ACTIVITY:
Going through the entries below, copy out each line that contains "subsubsection".

++++ DATA SECTION

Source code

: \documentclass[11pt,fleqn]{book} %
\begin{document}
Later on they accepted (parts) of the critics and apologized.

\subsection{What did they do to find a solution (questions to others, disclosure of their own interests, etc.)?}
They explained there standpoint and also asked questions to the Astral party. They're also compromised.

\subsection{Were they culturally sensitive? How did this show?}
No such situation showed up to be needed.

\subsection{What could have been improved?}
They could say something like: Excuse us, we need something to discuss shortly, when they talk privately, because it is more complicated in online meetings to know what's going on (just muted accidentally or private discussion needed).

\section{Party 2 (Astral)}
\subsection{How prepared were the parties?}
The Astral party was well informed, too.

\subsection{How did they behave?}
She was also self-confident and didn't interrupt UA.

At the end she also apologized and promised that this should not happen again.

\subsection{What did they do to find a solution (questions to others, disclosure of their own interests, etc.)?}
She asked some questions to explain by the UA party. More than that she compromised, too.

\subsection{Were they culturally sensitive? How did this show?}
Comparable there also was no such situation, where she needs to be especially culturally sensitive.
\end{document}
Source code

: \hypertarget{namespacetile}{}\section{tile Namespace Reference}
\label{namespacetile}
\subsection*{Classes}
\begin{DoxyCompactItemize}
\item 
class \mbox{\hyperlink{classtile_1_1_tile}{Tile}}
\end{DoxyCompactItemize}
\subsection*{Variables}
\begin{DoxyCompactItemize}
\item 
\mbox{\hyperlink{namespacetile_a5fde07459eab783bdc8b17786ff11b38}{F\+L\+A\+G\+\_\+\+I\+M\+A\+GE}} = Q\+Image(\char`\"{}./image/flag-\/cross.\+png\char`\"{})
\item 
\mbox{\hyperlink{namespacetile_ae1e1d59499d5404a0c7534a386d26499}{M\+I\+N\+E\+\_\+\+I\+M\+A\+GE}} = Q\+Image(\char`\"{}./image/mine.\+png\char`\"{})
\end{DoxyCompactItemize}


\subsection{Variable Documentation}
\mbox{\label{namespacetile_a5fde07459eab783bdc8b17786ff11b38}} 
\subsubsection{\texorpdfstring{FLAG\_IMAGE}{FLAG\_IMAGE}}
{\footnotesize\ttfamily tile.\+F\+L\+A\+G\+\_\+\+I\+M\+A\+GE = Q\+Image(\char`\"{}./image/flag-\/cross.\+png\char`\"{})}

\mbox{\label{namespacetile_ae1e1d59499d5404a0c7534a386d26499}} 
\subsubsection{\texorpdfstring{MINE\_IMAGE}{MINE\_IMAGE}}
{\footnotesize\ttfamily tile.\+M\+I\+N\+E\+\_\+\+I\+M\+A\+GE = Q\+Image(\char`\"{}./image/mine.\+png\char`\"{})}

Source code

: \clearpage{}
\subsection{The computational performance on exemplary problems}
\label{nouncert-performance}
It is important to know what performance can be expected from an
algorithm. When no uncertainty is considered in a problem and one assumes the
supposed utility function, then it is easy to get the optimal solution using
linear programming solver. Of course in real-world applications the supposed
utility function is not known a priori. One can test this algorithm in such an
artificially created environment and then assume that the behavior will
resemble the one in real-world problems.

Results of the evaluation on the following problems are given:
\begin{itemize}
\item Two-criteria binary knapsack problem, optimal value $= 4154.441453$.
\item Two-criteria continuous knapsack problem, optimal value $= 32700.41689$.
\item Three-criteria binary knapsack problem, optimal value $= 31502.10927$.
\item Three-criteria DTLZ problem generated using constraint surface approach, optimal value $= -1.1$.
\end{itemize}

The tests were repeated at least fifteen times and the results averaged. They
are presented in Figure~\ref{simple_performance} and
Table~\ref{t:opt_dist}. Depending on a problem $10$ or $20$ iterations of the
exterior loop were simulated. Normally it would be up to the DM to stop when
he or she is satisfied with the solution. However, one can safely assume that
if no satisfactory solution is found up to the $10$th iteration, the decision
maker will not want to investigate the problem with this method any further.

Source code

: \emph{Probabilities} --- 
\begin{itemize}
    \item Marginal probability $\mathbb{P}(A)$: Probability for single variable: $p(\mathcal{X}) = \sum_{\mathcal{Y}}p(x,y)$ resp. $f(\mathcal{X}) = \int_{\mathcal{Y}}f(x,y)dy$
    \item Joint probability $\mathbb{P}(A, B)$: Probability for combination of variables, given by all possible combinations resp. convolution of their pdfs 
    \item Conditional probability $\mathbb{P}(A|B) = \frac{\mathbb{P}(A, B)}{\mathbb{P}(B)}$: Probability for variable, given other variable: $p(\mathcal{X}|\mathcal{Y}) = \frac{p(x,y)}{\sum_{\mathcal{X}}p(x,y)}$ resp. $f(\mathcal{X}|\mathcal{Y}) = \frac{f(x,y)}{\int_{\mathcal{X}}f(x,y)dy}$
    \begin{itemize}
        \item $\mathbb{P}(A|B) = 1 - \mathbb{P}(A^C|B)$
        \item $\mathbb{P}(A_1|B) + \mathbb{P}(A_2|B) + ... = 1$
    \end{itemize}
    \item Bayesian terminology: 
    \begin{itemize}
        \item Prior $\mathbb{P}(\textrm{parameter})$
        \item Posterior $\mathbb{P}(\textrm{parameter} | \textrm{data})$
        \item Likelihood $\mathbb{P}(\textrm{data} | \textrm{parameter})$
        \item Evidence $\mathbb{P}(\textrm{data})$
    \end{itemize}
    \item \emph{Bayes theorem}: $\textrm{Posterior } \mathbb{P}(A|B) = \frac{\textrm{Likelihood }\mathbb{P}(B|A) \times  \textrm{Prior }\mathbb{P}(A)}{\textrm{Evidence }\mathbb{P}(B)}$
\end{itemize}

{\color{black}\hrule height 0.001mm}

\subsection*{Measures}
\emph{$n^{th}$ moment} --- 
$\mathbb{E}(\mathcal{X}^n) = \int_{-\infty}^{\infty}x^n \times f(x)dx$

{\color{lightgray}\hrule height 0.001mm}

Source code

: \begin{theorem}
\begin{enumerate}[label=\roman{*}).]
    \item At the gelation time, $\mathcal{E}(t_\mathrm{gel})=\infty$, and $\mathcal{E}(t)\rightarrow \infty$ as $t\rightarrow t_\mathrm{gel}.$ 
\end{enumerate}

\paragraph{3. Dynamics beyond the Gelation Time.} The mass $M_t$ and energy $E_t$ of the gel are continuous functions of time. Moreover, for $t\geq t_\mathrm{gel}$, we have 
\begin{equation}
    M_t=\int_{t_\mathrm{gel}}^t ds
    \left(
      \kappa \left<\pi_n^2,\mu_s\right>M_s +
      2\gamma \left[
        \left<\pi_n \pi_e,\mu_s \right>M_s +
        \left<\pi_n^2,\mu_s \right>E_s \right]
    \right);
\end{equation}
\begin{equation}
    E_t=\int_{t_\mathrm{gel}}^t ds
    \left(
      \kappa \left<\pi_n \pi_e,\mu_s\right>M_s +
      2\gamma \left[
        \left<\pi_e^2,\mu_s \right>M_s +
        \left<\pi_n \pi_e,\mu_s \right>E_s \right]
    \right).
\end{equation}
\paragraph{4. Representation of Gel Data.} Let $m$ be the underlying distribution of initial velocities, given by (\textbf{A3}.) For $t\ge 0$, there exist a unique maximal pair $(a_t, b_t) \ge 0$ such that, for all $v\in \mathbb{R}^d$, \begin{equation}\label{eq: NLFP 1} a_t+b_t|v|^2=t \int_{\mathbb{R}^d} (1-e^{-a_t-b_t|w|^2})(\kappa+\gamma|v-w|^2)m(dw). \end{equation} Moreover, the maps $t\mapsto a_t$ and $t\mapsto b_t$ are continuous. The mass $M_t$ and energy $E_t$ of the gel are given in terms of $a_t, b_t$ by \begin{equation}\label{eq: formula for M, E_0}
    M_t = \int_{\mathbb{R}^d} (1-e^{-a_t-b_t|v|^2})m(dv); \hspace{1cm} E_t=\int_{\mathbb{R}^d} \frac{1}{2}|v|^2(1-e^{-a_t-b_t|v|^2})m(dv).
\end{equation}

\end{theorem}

++++++++

OUTPUT OF THE TASK:
\subsubsection{\texorpdfstring{FLAG\_IMAGE}{FLAG\_IMAGE}}
\subsubsection{\texorpdfstring{MINE\_IMAGE}{MINE\_IMAGE}}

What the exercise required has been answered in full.